* Task details:
In the reply, give back exactly the lines from the one with "### Decision Framework Updates" through the last line of the records, without pictures.

##### Records for the exercise #####

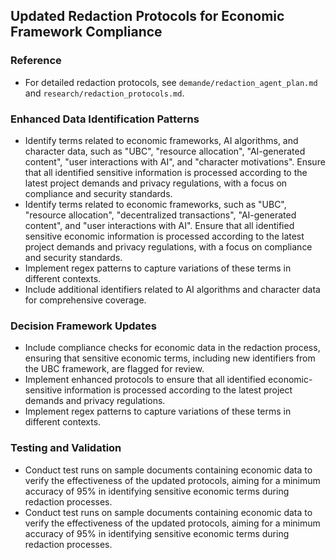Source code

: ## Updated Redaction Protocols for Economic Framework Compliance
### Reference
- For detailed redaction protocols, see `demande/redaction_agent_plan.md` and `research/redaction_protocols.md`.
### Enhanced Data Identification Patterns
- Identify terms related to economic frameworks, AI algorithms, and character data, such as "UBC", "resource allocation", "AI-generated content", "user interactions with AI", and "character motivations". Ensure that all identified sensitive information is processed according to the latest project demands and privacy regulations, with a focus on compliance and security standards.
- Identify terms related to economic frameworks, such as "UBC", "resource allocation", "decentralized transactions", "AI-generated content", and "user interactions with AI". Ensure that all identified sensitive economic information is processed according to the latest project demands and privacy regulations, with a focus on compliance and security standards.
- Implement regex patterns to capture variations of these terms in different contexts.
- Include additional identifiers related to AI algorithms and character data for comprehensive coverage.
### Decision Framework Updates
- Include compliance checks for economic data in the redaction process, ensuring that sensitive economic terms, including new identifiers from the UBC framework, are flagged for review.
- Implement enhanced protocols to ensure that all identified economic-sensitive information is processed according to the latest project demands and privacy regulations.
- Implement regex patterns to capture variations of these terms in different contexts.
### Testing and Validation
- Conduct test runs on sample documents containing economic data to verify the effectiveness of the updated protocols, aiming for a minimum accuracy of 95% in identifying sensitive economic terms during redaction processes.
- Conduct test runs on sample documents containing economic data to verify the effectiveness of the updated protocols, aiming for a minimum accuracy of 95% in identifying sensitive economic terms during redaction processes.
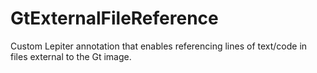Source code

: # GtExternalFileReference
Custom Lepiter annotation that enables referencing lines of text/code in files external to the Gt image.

#####

* Written solution:
### Decision Framework Updates
- Include compliance checks for economic data in the redaction process, ensuring that sensitive economic terms, including new identifiers from the UBC framework, are flagged for review.
- Implement enhanced protocols to ensure that all identified economic-sensitive information is processed according to the latest project demands and privacy regulations.
- Implement regex patterns to capture variations of these terms in different contexts.
### Testing and Validation
- Conduct test runs on sample documents containing economic data to verify the effectiveness of the updated protocols, aiming for a minimum accuracy of 95% in identifying sensitive economic terms during redaction processes.
- Conduct test runs on sample documents containing economic data to verify the effectiveness of the updated protocols, aiming for a minimum accuracy of 95% in identifying sensitive economic terms during redaction processes.
Source code

: # GtExternalFileReference
Custom Lepiter annotation that enables referencing lines of text/code in files external to the Gt image.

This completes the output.